India's Declining Forex Reserves. Source: Business Standard |
Investor Exodus:
Foreign portfolio investors have pulled out a whopping $33.5 billion from equity and $2.1 billion from debt segments of Indian financial markets, for a total net outflow of $35.6 billion from October 2021 to June 2022, according to data compiled by the National Securities Depository Limited. In the first half of this calendar year, the total net outflows were $29.7 billion.
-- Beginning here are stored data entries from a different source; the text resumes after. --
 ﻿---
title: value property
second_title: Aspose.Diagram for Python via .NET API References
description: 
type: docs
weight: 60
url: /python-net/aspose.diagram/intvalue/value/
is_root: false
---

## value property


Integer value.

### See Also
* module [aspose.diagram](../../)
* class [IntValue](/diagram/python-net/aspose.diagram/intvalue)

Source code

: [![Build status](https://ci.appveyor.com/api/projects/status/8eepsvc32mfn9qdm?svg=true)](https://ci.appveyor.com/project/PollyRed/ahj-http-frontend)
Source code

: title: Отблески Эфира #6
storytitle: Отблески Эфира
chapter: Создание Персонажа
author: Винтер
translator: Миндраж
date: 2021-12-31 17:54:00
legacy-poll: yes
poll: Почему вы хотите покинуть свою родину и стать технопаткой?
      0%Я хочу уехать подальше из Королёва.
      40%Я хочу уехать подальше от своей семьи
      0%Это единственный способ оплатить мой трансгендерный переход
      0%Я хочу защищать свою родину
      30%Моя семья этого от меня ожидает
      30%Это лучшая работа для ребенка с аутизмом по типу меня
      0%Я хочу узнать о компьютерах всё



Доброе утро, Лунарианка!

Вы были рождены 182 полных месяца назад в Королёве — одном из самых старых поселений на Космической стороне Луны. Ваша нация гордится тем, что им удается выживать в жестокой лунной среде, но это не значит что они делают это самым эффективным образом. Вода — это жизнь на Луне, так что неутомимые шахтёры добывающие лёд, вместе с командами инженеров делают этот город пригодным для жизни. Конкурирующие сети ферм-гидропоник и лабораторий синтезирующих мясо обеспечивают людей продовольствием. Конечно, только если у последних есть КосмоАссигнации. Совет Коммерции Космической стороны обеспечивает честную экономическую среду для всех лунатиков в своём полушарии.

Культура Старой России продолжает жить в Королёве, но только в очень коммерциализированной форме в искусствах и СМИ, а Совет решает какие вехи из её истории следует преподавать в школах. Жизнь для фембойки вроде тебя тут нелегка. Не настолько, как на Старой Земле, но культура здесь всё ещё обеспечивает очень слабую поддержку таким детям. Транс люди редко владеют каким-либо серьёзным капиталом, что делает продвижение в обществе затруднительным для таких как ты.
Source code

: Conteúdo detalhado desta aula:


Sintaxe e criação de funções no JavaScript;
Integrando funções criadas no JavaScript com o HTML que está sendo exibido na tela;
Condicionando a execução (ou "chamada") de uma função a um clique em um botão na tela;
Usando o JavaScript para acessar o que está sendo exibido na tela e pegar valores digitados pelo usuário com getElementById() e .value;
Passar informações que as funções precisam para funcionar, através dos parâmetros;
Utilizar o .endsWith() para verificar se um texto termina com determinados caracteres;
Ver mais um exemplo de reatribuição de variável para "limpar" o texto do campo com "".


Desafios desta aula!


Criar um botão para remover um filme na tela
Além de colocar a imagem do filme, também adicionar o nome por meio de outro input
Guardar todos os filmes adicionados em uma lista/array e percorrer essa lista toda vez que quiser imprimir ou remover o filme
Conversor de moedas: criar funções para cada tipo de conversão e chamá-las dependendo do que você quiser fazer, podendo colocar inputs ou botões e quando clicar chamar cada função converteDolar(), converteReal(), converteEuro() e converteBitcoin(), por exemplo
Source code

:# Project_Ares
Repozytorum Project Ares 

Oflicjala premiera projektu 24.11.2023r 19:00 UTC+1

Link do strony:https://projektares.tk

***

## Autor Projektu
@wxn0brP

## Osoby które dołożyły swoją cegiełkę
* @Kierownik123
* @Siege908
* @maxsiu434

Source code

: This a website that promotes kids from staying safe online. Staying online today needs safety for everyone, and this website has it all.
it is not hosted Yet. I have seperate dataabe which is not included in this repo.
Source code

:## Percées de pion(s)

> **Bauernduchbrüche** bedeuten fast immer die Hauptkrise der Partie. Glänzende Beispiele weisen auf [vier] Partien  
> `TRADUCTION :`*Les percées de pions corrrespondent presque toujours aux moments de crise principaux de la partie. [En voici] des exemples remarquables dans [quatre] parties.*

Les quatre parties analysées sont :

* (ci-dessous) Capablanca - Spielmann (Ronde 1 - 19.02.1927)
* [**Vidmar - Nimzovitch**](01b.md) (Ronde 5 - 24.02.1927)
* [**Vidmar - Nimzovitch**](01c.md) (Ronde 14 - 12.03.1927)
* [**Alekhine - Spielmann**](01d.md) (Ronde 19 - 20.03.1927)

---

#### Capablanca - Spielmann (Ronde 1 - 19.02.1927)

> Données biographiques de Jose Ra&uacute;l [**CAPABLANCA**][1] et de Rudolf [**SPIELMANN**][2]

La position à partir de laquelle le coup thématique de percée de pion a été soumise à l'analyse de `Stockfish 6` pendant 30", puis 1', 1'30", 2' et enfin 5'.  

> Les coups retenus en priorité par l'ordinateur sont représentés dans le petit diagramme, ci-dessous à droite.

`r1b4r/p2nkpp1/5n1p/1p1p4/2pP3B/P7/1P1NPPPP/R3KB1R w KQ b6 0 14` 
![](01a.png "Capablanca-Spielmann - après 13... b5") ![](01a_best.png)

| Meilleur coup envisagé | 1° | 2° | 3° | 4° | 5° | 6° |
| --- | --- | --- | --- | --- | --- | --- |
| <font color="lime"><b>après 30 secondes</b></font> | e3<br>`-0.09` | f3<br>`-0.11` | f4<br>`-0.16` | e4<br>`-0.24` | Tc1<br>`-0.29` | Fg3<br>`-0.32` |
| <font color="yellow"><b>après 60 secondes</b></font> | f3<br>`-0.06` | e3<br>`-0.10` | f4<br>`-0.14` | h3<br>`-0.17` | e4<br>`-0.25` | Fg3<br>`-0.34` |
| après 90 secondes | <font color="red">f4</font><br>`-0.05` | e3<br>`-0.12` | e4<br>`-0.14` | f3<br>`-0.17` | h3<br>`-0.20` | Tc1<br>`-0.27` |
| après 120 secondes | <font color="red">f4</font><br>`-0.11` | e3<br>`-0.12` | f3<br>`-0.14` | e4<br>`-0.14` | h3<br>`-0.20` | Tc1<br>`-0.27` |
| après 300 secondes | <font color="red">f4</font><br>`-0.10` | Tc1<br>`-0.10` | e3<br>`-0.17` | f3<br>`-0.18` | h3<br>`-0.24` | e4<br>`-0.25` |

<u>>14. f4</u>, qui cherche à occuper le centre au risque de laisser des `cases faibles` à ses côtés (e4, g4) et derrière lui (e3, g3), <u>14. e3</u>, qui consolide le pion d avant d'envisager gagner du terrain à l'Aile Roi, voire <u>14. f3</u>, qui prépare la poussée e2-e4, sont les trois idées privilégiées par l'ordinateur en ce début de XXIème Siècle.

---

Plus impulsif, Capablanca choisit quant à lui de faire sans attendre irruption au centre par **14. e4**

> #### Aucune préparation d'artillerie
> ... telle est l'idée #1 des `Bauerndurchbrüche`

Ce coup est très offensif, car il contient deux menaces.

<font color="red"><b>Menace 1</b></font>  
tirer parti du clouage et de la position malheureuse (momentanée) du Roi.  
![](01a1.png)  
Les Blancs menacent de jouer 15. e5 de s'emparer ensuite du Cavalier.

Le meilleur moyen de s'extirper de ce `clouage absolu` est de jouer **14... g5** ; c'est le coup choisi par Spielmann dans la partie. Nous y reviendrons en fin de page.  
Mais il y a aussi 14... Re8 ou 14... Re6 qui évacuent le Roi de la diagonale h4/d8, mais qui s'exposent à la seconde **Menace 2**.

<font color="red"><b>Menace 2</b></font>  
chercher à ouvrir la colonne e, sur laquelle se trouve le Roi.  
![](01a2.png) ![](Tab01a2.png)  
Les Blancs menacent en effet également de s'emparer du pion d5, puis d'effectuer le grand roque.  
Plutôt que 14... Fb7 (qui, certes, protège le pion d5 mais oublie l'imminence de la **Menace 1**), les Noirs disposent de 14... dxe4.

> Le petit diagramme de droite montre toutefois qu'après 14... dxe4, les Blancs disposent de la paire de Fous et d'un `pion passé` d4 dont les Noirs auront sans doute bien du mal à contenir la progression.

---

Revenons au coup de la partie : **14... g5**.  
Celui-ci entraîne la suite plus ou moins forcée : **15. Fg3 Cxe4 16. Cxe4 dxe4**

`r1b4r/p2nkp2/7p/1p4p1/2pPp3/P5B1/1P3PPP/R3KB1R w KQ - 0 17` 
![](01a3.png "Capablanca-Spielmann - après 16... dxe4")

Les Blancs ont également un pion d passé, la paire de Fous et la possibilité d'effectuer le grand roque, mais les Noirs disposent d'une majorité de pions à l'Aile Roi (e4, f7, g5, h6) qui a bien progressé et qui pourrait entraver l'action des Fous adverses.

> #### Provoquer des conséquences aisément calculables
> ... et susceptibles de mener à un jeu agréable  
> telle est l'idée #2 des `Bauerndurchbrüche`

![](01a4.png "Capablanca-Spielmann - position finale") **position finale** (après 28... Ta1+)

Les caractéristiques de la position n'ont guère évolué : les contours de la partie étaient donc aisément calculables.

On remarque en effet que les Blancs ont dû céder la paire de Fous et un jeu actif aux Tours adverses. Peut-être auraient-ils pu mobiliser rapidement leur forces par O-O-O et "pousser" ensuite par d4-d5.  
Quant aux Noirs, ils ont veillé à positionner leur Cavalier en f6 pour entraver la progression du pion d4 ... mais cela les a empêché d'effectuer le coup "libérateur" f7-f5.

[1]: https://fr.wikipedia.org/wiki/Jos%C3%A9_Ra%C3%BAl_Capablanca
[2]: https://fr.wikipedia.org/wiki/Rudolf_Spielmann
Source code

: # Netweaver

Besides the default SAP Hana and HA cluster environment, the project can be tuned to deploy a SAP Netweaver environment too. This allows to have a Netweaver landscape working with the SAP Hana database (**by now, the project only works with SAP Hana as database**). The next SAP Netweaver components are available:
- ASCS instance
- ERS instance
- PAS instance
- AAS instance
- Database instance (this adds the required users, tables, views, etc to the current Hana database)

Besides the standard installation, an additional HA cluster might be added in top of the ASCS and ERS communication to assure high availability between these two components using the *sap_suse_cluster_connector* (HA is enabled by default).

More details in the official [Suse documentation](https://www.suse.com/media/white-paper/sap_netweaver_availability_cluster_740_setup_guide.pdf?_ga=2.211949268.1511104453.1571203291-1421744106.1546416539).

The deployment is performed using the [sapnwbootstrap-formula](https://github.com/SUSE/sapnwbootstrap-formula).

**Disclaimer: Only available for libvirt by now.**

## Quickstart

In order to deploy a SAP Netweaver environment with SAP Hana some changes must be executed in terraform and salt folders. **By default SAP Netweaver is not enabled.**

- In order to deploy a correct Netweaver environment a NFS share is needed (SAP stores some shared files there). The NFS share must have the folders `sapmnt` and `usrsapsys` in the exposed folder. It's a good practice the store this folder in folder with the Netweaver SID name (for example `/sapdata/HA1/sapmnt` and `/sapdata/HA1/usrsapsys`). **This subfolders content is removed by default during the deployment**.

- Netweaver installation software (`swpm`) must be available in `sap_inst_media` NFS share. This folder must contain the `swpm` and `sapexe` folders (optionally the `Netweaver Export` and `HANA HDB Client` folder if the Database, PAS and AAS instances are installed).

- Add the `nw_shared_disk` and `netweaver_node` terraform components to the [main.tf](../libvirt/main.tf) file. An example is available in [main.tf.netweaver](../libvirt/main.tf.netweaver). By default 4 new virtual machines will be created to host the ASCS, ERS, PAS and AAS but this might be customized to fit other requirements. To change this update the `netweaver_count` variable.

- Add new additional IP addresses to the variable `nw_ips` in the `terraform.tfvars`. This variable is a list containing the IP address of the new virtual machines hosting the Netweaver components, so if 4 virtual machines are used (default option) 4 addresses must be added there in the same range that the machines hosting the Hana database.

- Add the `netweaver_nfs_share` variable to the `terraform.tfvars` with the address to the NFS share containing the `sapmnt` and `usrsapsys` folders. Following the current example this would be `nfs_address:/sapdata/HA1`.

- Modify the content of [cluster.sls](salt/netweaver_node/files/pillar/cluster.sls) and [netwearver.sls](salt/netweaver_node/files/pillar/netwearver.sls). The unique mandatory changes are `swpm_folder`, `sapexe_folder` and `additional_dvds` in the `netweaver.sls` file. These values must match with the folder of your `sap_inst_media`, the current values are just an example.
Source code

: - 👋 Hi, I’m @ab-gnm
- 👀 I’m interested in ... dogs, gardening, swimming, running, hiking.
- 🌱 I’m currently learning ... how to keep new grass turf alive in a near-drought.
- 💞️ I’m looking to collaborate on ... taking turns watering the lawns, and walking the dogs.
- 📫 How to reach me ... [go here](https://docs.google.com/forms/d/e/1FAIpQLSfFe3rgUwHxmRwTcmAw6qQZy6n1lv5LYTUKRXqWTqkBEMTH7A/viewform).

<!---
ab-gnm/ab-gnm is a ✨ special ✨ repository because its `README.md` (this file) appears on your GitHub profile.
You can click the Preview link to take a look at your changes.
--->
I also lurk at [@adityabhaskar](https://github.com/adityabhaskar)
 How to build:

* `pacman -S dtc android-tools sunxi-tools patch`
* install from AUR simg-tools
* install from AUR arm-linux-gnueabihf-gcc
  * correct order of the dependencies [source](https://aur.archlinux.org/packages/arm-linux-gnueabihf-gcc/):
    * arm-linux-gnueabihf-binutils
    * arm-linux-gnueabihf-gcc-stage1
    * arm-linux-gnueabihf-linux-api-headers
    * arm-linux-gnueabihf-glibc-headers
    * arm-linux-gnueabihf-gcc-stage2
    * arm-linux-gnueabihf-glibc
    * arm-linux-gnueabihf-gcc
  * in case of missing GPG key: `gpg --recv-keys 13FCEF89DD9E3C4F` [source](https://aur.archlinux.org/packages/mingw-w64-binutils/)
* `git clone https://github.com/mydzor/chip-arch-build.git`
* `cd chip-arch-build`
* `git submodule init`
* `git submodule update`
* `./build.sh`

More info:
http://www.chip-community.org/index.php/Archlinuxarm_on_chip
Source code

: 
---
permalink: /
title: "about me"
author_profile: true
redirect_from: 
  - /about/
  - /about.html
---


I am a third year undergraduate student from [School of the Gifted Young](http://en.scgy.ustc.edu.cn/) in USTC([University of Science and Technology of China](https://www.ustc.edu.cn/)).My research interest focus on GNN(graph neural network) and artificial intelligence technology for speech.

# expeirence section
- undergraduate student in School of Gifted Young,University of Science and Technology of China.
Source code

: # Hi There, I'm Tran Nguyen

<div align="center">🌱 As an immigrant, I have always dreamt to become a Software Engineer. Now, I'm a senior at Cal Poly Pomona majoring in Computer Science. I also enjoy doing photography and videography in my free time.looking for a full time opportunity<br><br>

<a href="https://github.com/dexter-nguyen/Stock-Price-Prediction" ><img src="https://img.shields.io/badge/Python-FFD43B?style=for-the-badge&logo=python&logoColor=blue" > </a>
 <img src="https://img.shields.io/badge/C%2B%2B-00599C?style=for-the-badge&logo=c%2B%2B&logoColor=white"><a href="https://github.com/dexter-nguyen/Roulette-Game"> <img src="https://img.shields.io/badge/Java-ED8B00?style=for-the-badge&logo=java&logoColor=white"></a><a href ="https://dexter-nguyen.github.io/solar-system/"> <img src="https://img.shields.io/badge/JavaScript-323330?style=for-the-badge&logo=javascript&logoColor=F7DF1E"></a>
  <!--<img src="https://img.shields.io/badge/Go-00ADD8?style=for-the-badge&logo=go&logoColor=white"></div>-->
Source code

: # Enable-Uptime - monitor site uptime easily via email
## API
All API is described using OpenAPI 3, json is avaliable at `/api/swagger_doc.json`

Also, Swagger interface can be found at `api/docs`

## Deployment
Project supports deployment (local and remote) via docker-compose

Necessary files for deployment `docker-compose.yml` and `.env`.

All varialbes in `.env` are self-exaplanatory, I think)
It's not just the FPIs leaving India; a number of multinational companies are also pulling foreign direct investment (FDI) from India. Several big names including German retailer Metro AG, Swiss building-materials firm Holcim, US automaker Ford, UK banking major Royal Bank of Scotland, US motorcycle manufacturer Harley-Davidson and US banking behemoth Citibank have chosen to pull the plug on their operations in India or downsize their presence in recent years.
Widening Deficits:
India's finance ministry has warned of a growing twin deficit problem, with higher commodity prices and rising subsidy burden leading to an increase in both the fiscal and current account deficits. India's June trade deficit widened to a record high of $25.63 billion, mainly due to a rise in crude oil and coal imports, from $9.61 billion a year earlier. India's April-May fiscal deficit was $25.8 billion.
Summary:
India's current level of forex reserves is enough for less than 10 months of imports projected for 2022-23. But the country has had a structural current account deficit which has been funded by large capital inflows. The accumulation of forex reserves has been due to surplus in the capital account. Since late February, the foreign exchange reserves have declined by $36 billion. India still has large forex reserves but its economy is in the same boat as other emerging markets that run large and worsening trade and current account deficits. With declining forex reserves, India is likely to face headwinds as the US Federal Reserves raises interest rates to fight inflation.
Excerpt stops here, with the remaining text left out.